Re: Tip of the day. Don't clobber your files.

2005-10-13 Thread Steve Holdoway

On Fri, October 14, 2005 7:36 am, Carl Cerecke wrote:
> On 13/10/05, Christopher Sawtell <[EMAIL PROTECTED]> wrote:
>
>> 
>> putting an empty file named -i in a directory will save your sanity, and
>> the
>> possible amputation of your rh thumb, if you, by mistake, issue the
>> command
>> rm * .o
>> ^
>> note the erroneous space
>> 
>
> Trouble is, every other command on the command line that has a * gets
> a -i option sent to it as well. Also, is the shell guranteed to put
> the -i at the start of a glob expansion? I know different locales have
> different ordering (some are case-insensitive).
>
> Cheers,
> Carl.
>
>
Alternalively, for a more global solution, add the following to your
/etc/profile ( or ~/.bash_profile for a more local solution )...

alias cp='cp -i'
alias mv='mv -i'
alias rm='rm -i'

and your sanity will be preserved. Well, actually, I find it gets annoying
after a while, and end up using the -f flag instead, but then I'm stupid.

$0.02,

Steve


-- 
Work like you don't need the money,
Love like your heart has never been broken and
Dance like no one can see you.


Re: Tip of the day. Don't clobber your files.

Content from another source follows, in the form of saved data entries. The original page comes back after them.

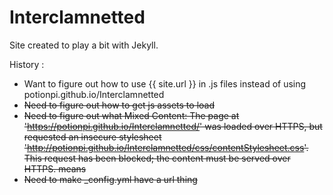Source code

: # Interclamnetted

Site created to play a bit with Jekyll.

History :
- Want to figure out how to use {{ site.url }} in .js files instead of using potionpi.github.io/Interclamnetted
- ~~Need to figure out how to get js assets to load~~
- ~~Need to figure out what Mixed Content: The page at 'https://potionpi.github.io/Interclamnetted/' was loaded over HTTPS, but requested an insecure stylesheet 'http://potionpi.github.io/Interclamnetted/css/contentStylesheet.css'. This request has been blocked; the content must be served over HTTPS. means~~
- ~~Need to make _config.yml have a url thing~~
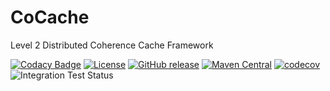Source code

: # CoCache
Level 2 Distributed Coherence Cache Framework

[![Codacy Badge](https://api.codacy.com/project/badge/Grade/6ccd909531ea44adad17deca6d36d87b)](https://app.codacy.com/gh/Ahoo-Wang/CoCache?utm_source=github.com&utm_medium=referral&utm_content=Ahoo-Wang/CoCache&utm_campaign=Badge_Grade_Settings)
[![License](https://img.shields.io/badge/license-Apache%202-4EB1BA.svg)](https://www.apache.org/licenses/LICENSE-2.0.html)
[![GitHub release](https://img.shields.io/github/release/Ahoo-Wang/CoCache.svg)](https://github.com/Ahoo-Wang/CoCache/releases)
[![Maven Central](https://maven-badges.herokuapp.com/maven-central/me.ahoo.cocache/cocache-core/badge.svg)](https://maven-badges.herokuapp.com/maven-central/me.ahoo.cocache/cocache-core)
[![codecov](https://codecov.io/gh/Ahoo-Wang/CoCache/branch/main/graph/badge.svg?token=NlFI44RCS4)](https://codecov.io/gh/Ahoo-Wang/CoCache)
![Integration Test Status](https://github.com/Ahoo-Wang/CoCache/actions/workflows/integration-test.yml/badge.svg)
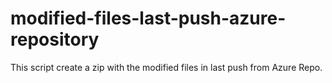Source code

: # modified-files-last-push-azure-repository
This script create a zip with the modified files in last push from Azure Repo.
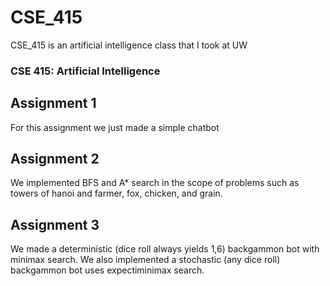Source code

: # CSE_415
CSE_415 is an artificial intelligence class that I took at UW

### CSE 415: Artificial Intelligence
## Assignment 1
For this assignment we just made a simple chatbot

## Assignment 2
We implemented BFS and A* search in the scope of problems such as towers of hanoi and farmer, fox, chicken, and grain.

## Assignment 3
We made a deterministic (dice roll always yields 1,6) backgammon bot with minimax search. We also implemented a stochastic (any dice roll)
backgammon bot uses expectiminimax search.
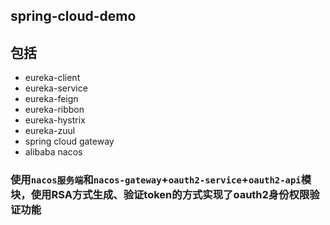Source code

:## spring-cloud-demo
## 包括
- eureka-client
- eureka-service
- eureka-feign
- eureka-ribbon
- eureka-hystrix
- eureka-zuul
- spring cloud gateway
- alibaba nacos

### 使用`nacos服务端`和`nacos-gateway`+`oauth2-service`+`oauth2-api`模块，使用RSA方式生成、验证token的方式实现了oauth2身份权限验证功能
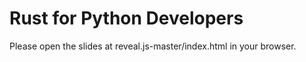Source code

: # Rust for Python Developers

Please open the slides at reveal.js-master/index.html in your browser.
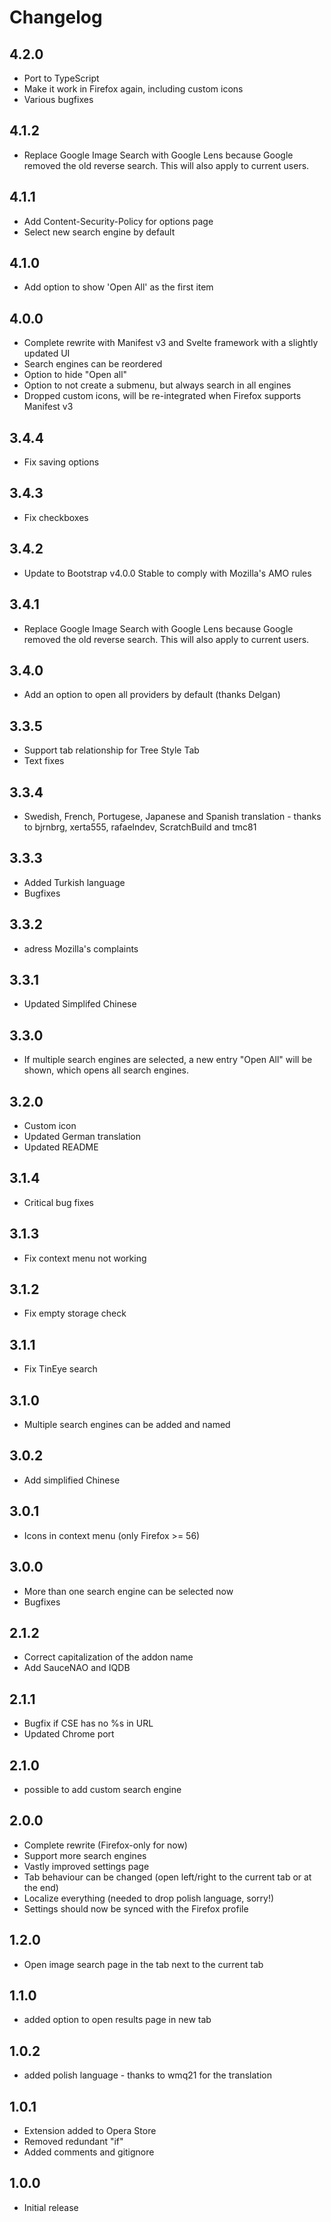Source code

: # Changelog

## 4.2.0

- Port to TypeScript
- Make it work in Firefox again, including custom icons
- Various bugfixes

## 4.1.2

- Replace Google Image Search with Google Lens because Google removed the old reverse search. This will also apply to
  current users.

## 4.1.1

- Add Content-Security-Policy for options page
- Select new search engine by default

## 4.1.0

- Add option to show 'Open All' as the first item

## 4.0.0

- Complete rewrite with Manifest v3 and Svelte framework with a slightly updated UI
- Search engines can be reordered
- Option to hide "Open all"
- Option to not create a submenu, but always search in all engines
- Dropped custom icons, will be re-integrated when Firefox supports Manifest v3

## 3.4.4

- Fix saving options

## 3.4.3

- Fix checkboxes

## 3.4.2

- Update to Bootstrap v4.0.0 Stable to comply with Mozilla's AMO rules

## 3.4.1

- Replace Google Image Search with Google Lens because Google removed the old reverse search. This will also apply to
  current users.

## 3.4.0

- Add an option to open all providers by default (thanks Delgan)

## 3.3.5

- Support tab relationship for Tree Style Tab
- Text fixes

## 3.3.4

- Swedish, French, Portugese, Japanese and Spanish translation - thanks to bjrnbrg, xerta555, rafaelndev, ScratchBuild
  and tmc81

## 3.3.3

- Added Turkish language
- Bugfixes

## 3.3.2

- adress Mozilla's complaints

## 3.3.1

- Updated Simplifed Chinese

## 3.3.0

- If multiple search engines are selected, a new entry "Open All" will be shown, which opens all search engines.

## 3.2.0

- Custom icon
- Updated German translation
- Updated README

## 3.1.4

- Critical bug fixes

## 3.1.3

- Fix context menu not working

## 3.1.2

- Fix empty storage check

## 3.1.1

- Fix TinEye search

## 3.1.0

- Multiple search engines can be added and named

## 3.0.2

- Add simplified Chinese

## 3.0.1

- Icons in context menu (only Firefox >= 56)

## 3.0.0

- More than one search engine can be selected now
- Bugfixes

## 2.1.2

- Correct capitalization of the addon name
- Add SauceNAO and IQDB

## 2.1.1

- Bugfix if CSE has no %s in URL
- Updated Chrome port

## 2.1.0

- possible to add custom search engine

## 2.0.0

- Complete rewrite (Firefox-only for now)
- Support more search engines
- Vastly improved settings page
- Tab behaviour can be changed (open left/right to the current tab or at the end)
- Localize everything (needed to drop polish language, sorry!)
- Settings should now be synced with the Firefox profile

## 1.2.0

- Open image search page in the tab next to the current tab

## 1.1.0

- added option to open results page in new tab

## 1.0.2

- added polish language - thanks to wmq21 for the translation

## 1.0.1

- Extension added to Opera Store
- Removed redundant "if"
- Added comments and gitignore

## 1.0.0

- Initial release
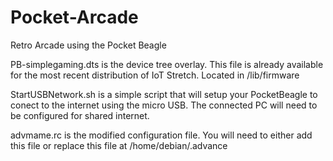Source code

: # Pocket-Arcade
Retro Arcade using the Pocket Beagle


PB-simplegaming.dts is the device tree overlay. This file is already available for the most recent distribution of IoT Stretch. Located in /lib/firmware

StartUSBNetwork.sh is a simple script that will setup your PocketBeagle to conect to the internet using the micro USB. The connected PC will need to be configured for shared internet. 

advmame.rc is the modified configuration file. You will need to either add this file or replace this file at /home/debian/.advance

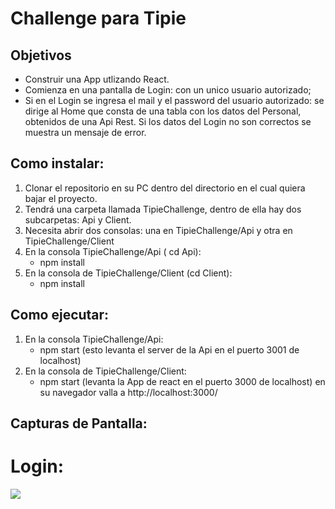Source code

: # Challenge para Tipie 

## Objetivos 

- Construir una App utlizando React.
- Comienza en una pantalla de Login: con un unico usuario autorizado;
- Si en el Login se ingresa el mail y el password del usuario autorizado: 
  se dirige al Home que consta de una tabla con los datos del Personal, obtenidos de una Api Rest.
  Si los datos del Login no son correctos se muestra un mensaje de error.


## Como instalar:
 1. Clonar el repositorio en su PC dentro del directorio en el cual quiera bajar el proyecto.
 2. Tendrá una carpeta llamada TipieChallenge, dentro de ella hay dos subcarpetas: Api y Client.
 3. Necesita abrir dos consolas: una en TipieChallenge/Api y otra en TipieChallenge/Client
 4. En la consola TipieChallenge/Api ( cd Api):
    - npm install
 5. En la consola de TipieChallenge/Client (cd Client):
    - npm install

 ## Como ejecutar:
 1. En la consola TipieChallenge/Api:
    - npm start (esto levanta el server de la Api en el puerto 3001 de localhost)
 2. En la consola de TipieChallenge/Client:
    - npm start (levanta la App de react en el puerto 3000 de localhost)
    en su navegador valla a http://localhost:3000/

## Capturas de Pantalla:

# Login:

<p >
  <img src="./login.jpg" />
</p>



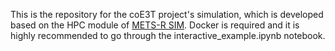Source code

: This is the repository for the coE3T project's simulation, which is developed based on the HPC module of [METS-R SIM](https://github.com/umnilab/METS-R_SIM). Docker is required and it is highly recommended to go through the interactive_example.ipynb notebook.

2005-10-13 Thread Christopher Sawtell
On Friday 14 October 2005 07:36, Carl Cerecke wrote:
> On 13/10/05, Christopher Sawtell <[EMAIL PROTECTED]> wrote:
> > 
> > putting an empty file named -i in a directory will save your sanity, and
> > the possible amputation of your rh thumb, if you, by mistake, issue the
> > command rm * .o
> > ^
> > note the erroneous space
> > 
>
> Trouble is, every other command on the command line that has a * gets
> a -i option sent to it as well.
True, but I have yet to have any which have been upset by that, but I'm not 
using the command line unix utilities anything like as much as I used to.
Have you had problems?

> Also, is the shell guranteed to put 
> the -i at the start of a glob expansion?
Probably not _guaranteed_ to, but I have yet to see it do any different in 
practice.

Of course, the best way of implementing this would be to modify the rm utility 
so that it responded to the presence of a .keep file in the directory to add 
the functionality of the -i flag.

> I know different locales have 
> different ordering (some are case-insensitive).

-- 
CS


Re: Tip of the day. Don't clobber your files.

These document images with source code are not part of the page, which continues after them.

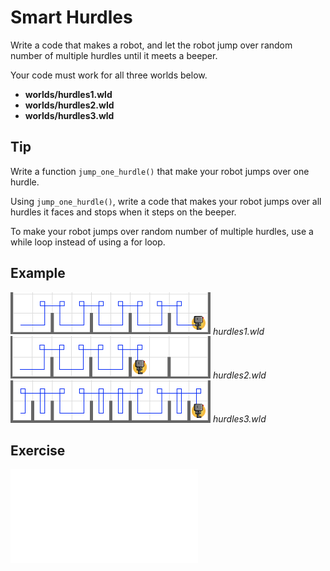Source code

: # Smart Hurdles

Write a code that makes a robot, and let the robot jump over random number of multiple hurdles until it meets a beeper.

Your code must work for all three worlds below.

- **worlds/hurdles1.wld**
- **worlds/hurdles2.wld**
- **worlds/hurdles3.wld**

## Tip

Write a function `jump_one_hurdle()` that make your robot jumps over one hurdle.

Using `jump_one_hurdle()`, write a code that makes your robot jumps over all hurdles it faces and stops when it steps on the beeper.

To make your robot jumps over random number of multiple hurdles, use a while loop instead of using a for loop.

## Example

<img src="../assets/04-3-hurdles1-after.png" style="max-width:320px" />
<em>hurdles1.wld</em>

<img src="../assets/04-3-hurdles2-after.png" style="max-width:320px" />
<em>hurdles2.wld</em>

<img src="../assets/04-3-hurdles3-after.png" style="max-width:320px" />
<em>hurdles3.wld</em>

## Exercise

<iframe class="u-pad-embed" src="../pads/smart-hurdles/
exercise_embed/" frameborder="0"></iframe>


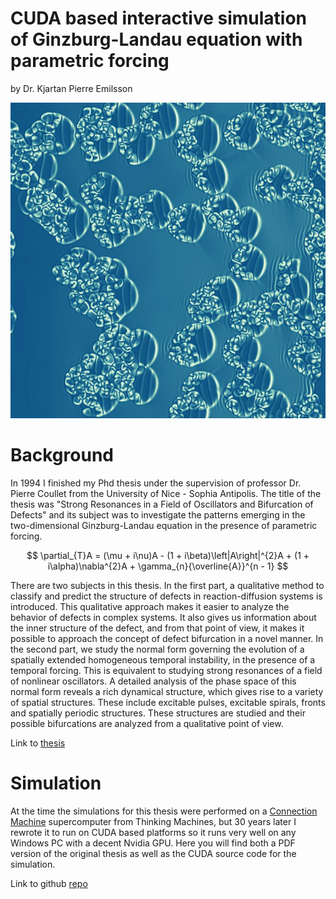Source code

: # CUDA based interactive simulation of Ginzburg-Landau equation with parametric forcing 
by Dr. Kjartan Pierre Emilsson

![Cover](./images/cover.jpg  "cover image")
# Background

In 1994 I finished my Phd thesis under the supervision of professor Dr. Pierre Coullet from the University of Nice - Sophia Antipolis. The title of the thesis was "Strong Resonances in a Field of Oscillators and Bifurcation of Defects" and its subject was to investigate the patterns emerging in the two-dimensional Ginzburg-Landau equation in the presence of parametric forcing. 

$$
\partial_{T}A = (\mu + i\nu)A - (1 + i\beta)\left|A\right|^{2}A + (1 + i\alpha)\nabla^{2}A + \gamma_{n}{\overline{A}}^{n - 1}
$$

There are two subjects in this thesis. In the first part, a qualitative method to 
classify and predict the structure of defects in reaction-diffusion systems is
introduced. This qualitative approach makes it easier to analyze the behavior
of defects in complex systems. It also gives us information about the inner 
structure of the defect, and from that point of view, it makes it possible to 
approach the concept of defect bifurcation in a novel manner. In the second 
part, we study the normal form governing the evolution of a spatially extended 
homogeneous temporal instability, in the presence of a temporal forcing. This 
is equivalent to studying strong resonances of a field of nonlinear oscillators. 
A detailed analysis of the phase space of this normal form reveals a rich 
dynamical structure, which gives rise to a variety of spatial structures. These 
include excitable pulses, excitable spirals, fronts and spatially periodic 
structures. These structures are studied and their possible bifurcations are 
analyzed from a qualitative point of view.

Link to [thesis](https://raw.githubusercontent.com/lekjart/ginzburg-landau/main/Thesis/GinzburgLandauParametric_KjartanEmilsson_Phd_Thesis.pdf)

# Simulation

At the time the simulations for this thesis were performed on a [Connection Machine](https://en.wikipedia.org/wiki/Connection_Machine) supercomputer from Thinking Machines, but 30 years later I rewrote it to run on CUDA based platforms so it runs very well on any Windows PC with a decent Nvidia GPU. Here you will find both a PDF version of the original thesis as well as the CUDA source code for the simulation.

Link to github [repo](https://github.com/lekjart/ginzburg-landau/)
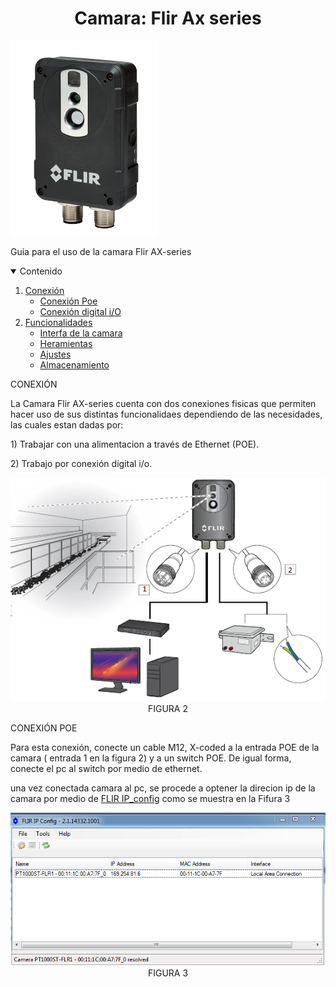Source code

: <h1 align="center">Camara: Flir Ax series</h1>
<p>
 <div alingn ="center">
 <img src= "imagen1.png"><img>
 </div>
 </p>

<p>Guia para el uso de la camara Flir AX-series </p>

<!-- TABLE OF CONTENTS -->
<details open="open">
  <summary>Contenido</summary>
  <ol>
    <li>
      <a href="#conexion">Conexión</a>
         <ul>
         <li><a href=#poe> Conexión Poe </a></li>
         <li><a href=#poe> Conexión digital i/O</a></li>
         </ul>
    </li>
    <li>
      <a href="#Funcionalidades">Funcionalidades</a>
            <ul>
            <li><a href="#interfas">Interfa de la camara
            </a></li>
            <li><a href="#modos de la imagen">Heramientas
            </a></li>
            <li><a href="#ajustes">Ajustes
            </a></li>
            <li><a href="#almacenamiento">Almacenamiento
            </a></li>
            </ul>
    </li>
    
  </ol>
</details>

<p id="conexion">
</p>

<p>
CONEXIÓN
</p>
La Camara Flir AX-series cuenta con dos conexiones fisicas que permiten hacer uso de sus distintas 
funcionalidaes dependiendo de las necesidades, las cuales estan dadas por: <p>
1) Trabajar con una alimentacion a través de Ethernet (POE).</p><p>
2) Trabajo por conexión digital i/o. 
</p>

<p>

  <div align="center">
      <img src="imagen2.PNG"><img>
      FIGURA 2
  </div>
</p>


<p id="poe">
</p>
<p>CONEXIÓN POE</p>
Para esta conexión, conecte un cable M12, X-coded a la entrada POE de la camara ( entrada 1 en la figura 2) y a un switch POE. De igual forma, conecte el pc al switch por medio de ethernet.
<p>
una vez conectada camara al pc, se procede a optener la direcion ip de la camara por medio de <a href= "(https://flir.custhelp.com/app/answers/detail/a_id/1137/~/download-flir-ip-config-and-flir-ir-monitor)">FLIR IP_config</a> como se muestra en la Fifura 3
</p>
<p>

  <div align="center">
      <img src="imagen3.PNG"><img>
      FIGURA 3
  </div>
</p>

2005-10-13 Thread Carl Cerecke
On 13/10/05, Christopher Sawtell <[EMAIL PROTECTED]> wrote:

> 
> putting an empty file named -i in a directory will save your sanity, and the
> possible amputation of your rh thumb, if you, by mistake, issue the command
> rm * .o
> ^
> note the erroneous space
> 

Trouble is, every other command on the command line that has a * gets
a -i option sent to it as well. Also, is the shell guranteed to put
the -i at the start of a glob expansion? I know different locales have
different ordering (some are case-insensitive).

Cheers,
Carl.


Re: Tip of the day. Don't clobber your files.

2005-10-13 Thread David Mann

On Oct 13, 2005, at 7:37 PM, Derek Smithies wrote:


yes,
I know of one commercial linux provider who has his entire /etc  
directory

in CVS.


Not a bad idea.  I tend to use CDR myself but I don't update anything  
in /etc very often.


On the day I accidentally typed:
rm -rf /etc/*

when I meant:
rm -rf /mnt/etc/*

I was saved by two factors:
1) my server was short of memory which made it quite slow, so it'd  
only removed a handful of files by the time I hit ^C,
2) I had another Linux machine handy that I could use to compare  
directories and copy files from.


For my real work I'm using Subversion.  Compared to my old revision  
control system, which consisted of numbered .zip files and a  
changelog, it's absolute bliss.


- Dave



Re: Tip of the day. Don't clobber your files.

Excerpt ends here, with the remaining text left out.